WHAT IS NEEDED: Within the records below, find the line with "Systemd, 可以保证在树莓派意外重启时，能自动启动 frp" and the line with "# Assign boats to docks and manage placement", then reproduce exactly those two lines and all lines between them, without any picture.

EXTRACTED ENTRIES:
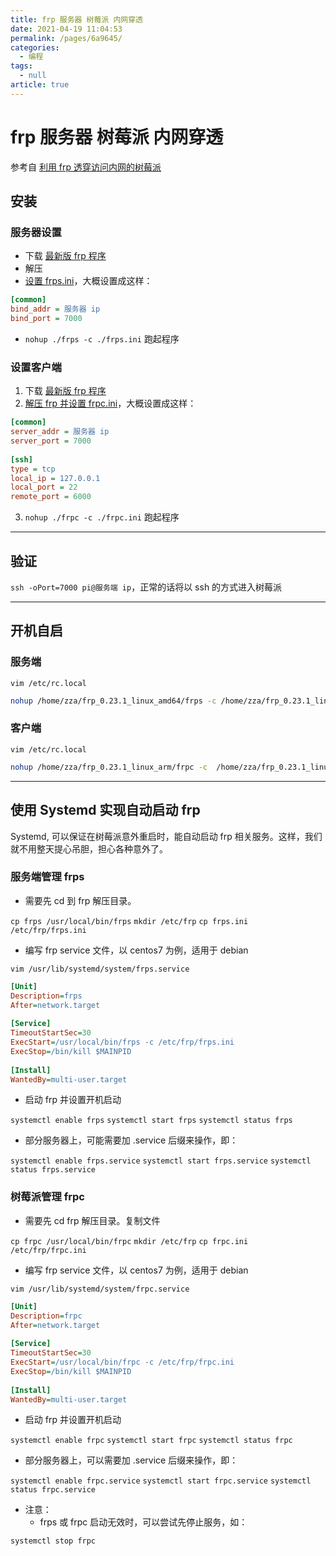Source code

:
 ```yaml
---
title: frp 服务器 树莓派 内网穿透
date: 2021-04-19 11:04:53
permalink: /pages/6a9645/
categories: 
  - 编程
tags: 
  - null
article: true
---
```

# frp 服务器 树莓派 内网穿透

参考自 [利用 frp 透穿访问内网的树莓派](https://www.jianshu.com/p/c842004bf4bc)

## 安装

### 服务器设置

- 下载 [最新版 frp 程序](https://github.com/fatedier/frp/releases)
- 解压
- [设置 frps.ini](https://github.com/fatedier/frp/blob/master/README_zh.md)，大概设置成这样：

``` ini
[common]    
bind_addr = 服务器 ip    
bind_port = 7000    
```

- `nohup ./frps -c ./frps.ini` 跑起程序

### 设置客户端

1. 下载 [最新版 frp 程序](https://github.com/fatedier/frp/releases)
2. [解压 frp 并设置 frpc.ini](https://github.com/fatedier/frp/blob/master/README_zh.md)，大概设置成这样：

``` ini
[common]    
server_addr = 服务器 ip    
server_port = 7000    
    
[ssh]    
type = tcp    
local_ip = 127.0.0.1    
local_port = 22    
remote_port = 6000    
```

3. `nohup ./frpc -c ./frpc.ini` 跑起程序

---

## 验证

`ssh -oPort=7000 pi@服务端 ip`，正常的话将以 ssh 的方式进入树莓派

---

## 开机自启

### 服务端

`vim /etc/rc.local`

``` bash
nohup /home/zza/frp_0.23.1_linux_amd64/frps -c /home/zza/frp_0.23.1_linux_amd64/frps.ini &    
```

### 客户端

`vim /etc/rc.local`

``` bash
nohup /home/zza/frp_0.23.1_linux_arm/frpc -c  /home/zza/frp_0.23.1_linux_arm/frpc.ini &    
```

---

## 使用 Systemd 实现自动启动 frp

Systemd, 可以保证在树莓派意外重启时，能自动启动 frp 相关服务。这样，我们就不用整天提心吊胆，担心各种意外了。

### 服务端管理 frps

- 需要先 cd 到 frp 解压目录。

`cp frps /usr/local/bin/frps`
`mkdir /etc/frp`
`cp frps.ini /etc/frp/frps.ini`

- 编写 frp service 文件，以 centos7 为例，适用于 debian

`vim /usr/lib/systemd/system/frps.service`

``` ini
[Unit]    
Description=frps    
After=network.target    
    
[Service]    
TimeoutStartSec=30    
ExecStart=/usr/local/bin/frps -c /etc/frp/frps.ini    
ExecStop=/bin/kill $MAINPID    
    
[Install]    
WantedBy=multi-user.target    
```

- 启动 frp 并设置开机启动

`systemctl enable frps`
`systemctl start frps`
`systemctl status frps`

- 部分服务器上，可能需要加 .service 后缀来操作，即：

`systemctl enable frps.service`
`systemctl start frps.service`
`systemctl status frps.service`

### 树莓派管理 frpc

- 需要先 cd frp 解压目录。复制文件

`cp frpc /usr/local/bin/frpc`
`mkdir /etc/frp`
`cp frpc.ini /etc/frp/frpc.ini`

- 编写 frp service 文件，以 centos7 为例，适用于 debian

`vim /usr/lib/systemd/system/frpc.service`

``` ini
[Unit]    
Description=frpc    
After=network.target    
    
[Service]    
TimeoutStartSec=30    
ExecStart=/usr/local/bin/frpc -c /etc/frp/frpc.ini    
ExecStop=/bin/kill $MAINPID    
    
[Install]    
WantedBy=multi-user.target    
```

- 启动 frp 并设置开机启动

`systemctl enable frpc`
`systemctl start frpc`
`systemctl status frpc`

- 部分服务器上，可以需要加 .service 后缀来操作，即：

`systemctl enable frpc.service`
`systemctl start frpc.service`
`systemctl status frpc.service`

- 注意：
  - frps 或 frpc 启动无效时，可以尝试先停止服务，如：

`systemctl stop frpc`
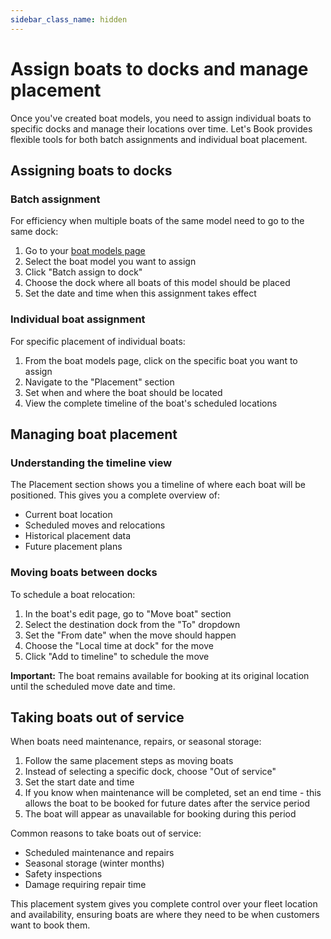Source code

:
 ```yaml
---
sidebar_class_name: hidden
---
```


# Assign boats to docks and manage placement

Once you've created boat models, you need to assign individual boats to specific docks and manage their locations over time. Let's Book provides flexible tools for both batch assignments and individual boat placement.

## Assigning boats to docks

### Batch assignment

For efficiency when multiple boats of the same model need to go to the same dock:

1. Go to your [boat models page](https://dashboard.letsbook.app/models)
2. Select the boat model you want to assign
3. Click "Batch assign to dock"
4. Choose the dock where all boats of this model should be placed
5. Set the date and time when this assignment takes effect

### Individual boat assignment

For specific placement of individual boats:

1. From the boat models page, click on the specific boat you want to assign
2. Navigate to the "Placement" section
3. Set when and where the boat should be located
4. View the complete timeline of the boat's scheduled locations

## Managing boat placement

### Understanding the timeline view

The Placement section shows you a timeline of where each boat will be positioned. This gives you a complete overview of:

- Current boat location
- Scheduled moves and relocations
- Historical placement data
- Future placement plans

### Moving boats between docks

To schedule a boat relocation:

1. In the boat's edit page, go to "Move boat" section
2. Select the destination dock from the "To" dropdown
3. Set the "From date" when the move should happen
4. Choose the "Local time at dock" for the move
5. Click "Add to timeline" to schedule the move

**Important:** The boat remains available for booking at its original location until the scheduled move date and time.

## Taking boats out of service

When boats need maintenance, repairs, or seasonal storage:

1. Follow the same placement steps as moving boats
2. Instead of selecting a specific dock, choose "Out of service"
3. Set the start date and time
4. If you know when maintenance will be completed, set an end time - this allows the boat to be booked for future dates after the service period
5. The boat will appear as unavailable for booking during this period

Common reasons to take boats out of service:

- Scheduled maintenance and repairs
- Seasonal storage (winter months)
- Safety inspections
- Damage requiring repair time

This placement system gives you complete control over your fleet location and availability, ensuring boats are where they need to be when customers want to book them.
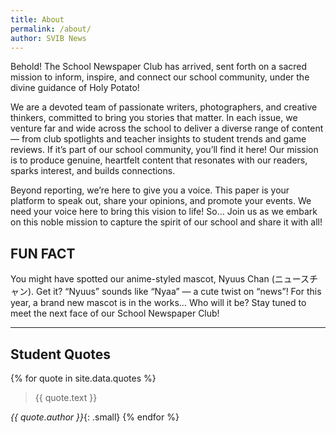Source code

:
 ```yaml
---
title: About
permalink: /about/
author: SVIB News
---
```


Behold! The School Newspaper Club has arrived, sent forth on a sacred mission to inform, inspire, and connect our school community, under the divine guidance of Holy Potato!

We are a devoted team of passionate writers, photographers, and creative thinkers, committed to bring you stories that matter. In each issue, we venture far and wide across the school to deliver a diverse range of content — from club spotlights and teacher insights to student trends and game reviews. If it’s part of our school community, you’ll find it here! Our mission is to produce genuine, heartfelt content that resonates with our readers, sparks interest, and builds connections.

Beyond reporting, we’re here to give you a voice. This paper is your platform to speak out, share your opinions, and promote your events. We need your voice here to bring this vision to life! So… Join us as we embark on this noble mission to capture the spirit of our school and share it with all!

## FUN FACT

You might have spotted our anime-styled mascot, Nyuus Chan (ニュースチャン). Get it? “Nyuus” sounds like “Nyaa” — a cute twist on “news”! For this year, a brand new mascot is in the works… Who will it be? Stay tuned to meet the next face of our School Newspaper Club!

-----

## Student Quotes

{% for quote in site.data.quotes %}
> {{ quote.text }}

<cite>{{ quote.author }}</cite>{: .small}
{% endfor %}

COMPLETED TASK:
Systemd, 可以保证在树莓派意外重启时，能自动启动 frp 相关服务。这样，我们就不用整天提心吊胆，担心各种意外了。

### 服务端管理 frps

- 需要先 cd 到 frp 解压目录。

`cp frps /usr/local/bin/frps`
`mkdir /etc/frp`
`cp frps.ini /etc/frp/frps.ini`

- 编写 frp service 文件，以 centos7 为例，适用于 debian

`vim /usr/lib/systemd/system/frps.service`

``` ini
[Unit]    
Description=frps    
After=network.target    
    
[Service]    
TimeoutStartSec=30    
ExecStart=/usr/local/bin/frps -c /etc/frp/frps.ini    
ExecStop=/bin/kill $MAINPID    
    
[Install]    
WantedBy=multi-user.target    
```

- 启动 frp 并设置开机启动

`systemctl enable frps`
`systemctl start frps`
`systemctl status frps`

- 部分服务器上，可能需要加 .service 后缀来操作，即：

`systemctl enable frps.service`
`systemctl start frps.service`
`systemctl status frps.service`

### 树莓派管理 frpc

- 需要先 cd frp 解压目录。复制文件

`cp frpc /usr/local/bin/frpc`
`mkdir /etc/frp`
`cp frpc.ini /etc/frp/frpc.ini`

- 编写 frp service 文件，以 centos7 为例，适用于 debian

`vim /usr/lib/systemd/system/frpc.service`

``` ini
[Unit]    
Description=frpc    
After=network.target    
    
[Service]    
TimeoutStartSec=30    
ExecStart=/usr/local/bin/frpc -c /etc/frp/frpc.ini    
ExecStop=/bin/kill $MAINPID    
    
[Install]    
WantedBy=multi-user.target    
```

- 启动 frp 并设置开机启动

`systemctl enable frpc`
`systemctl start frpc`
`systemctl status frpc`

- 部分服务器上，可以需要加 .service 后缀来操作，即：

`systemctl enable frpc.service`
`systemctl start frpc.service`
`systemctl status frpc.service`

- 注意：
  - frps 或 frpc 启动无效时，可以尝试先停止服务，如：

`systemctl stop frpc`
Source code

:
 ```yaml
---
sidebar_class_name: hidden
---
```


# Assign boats to docks and manage placement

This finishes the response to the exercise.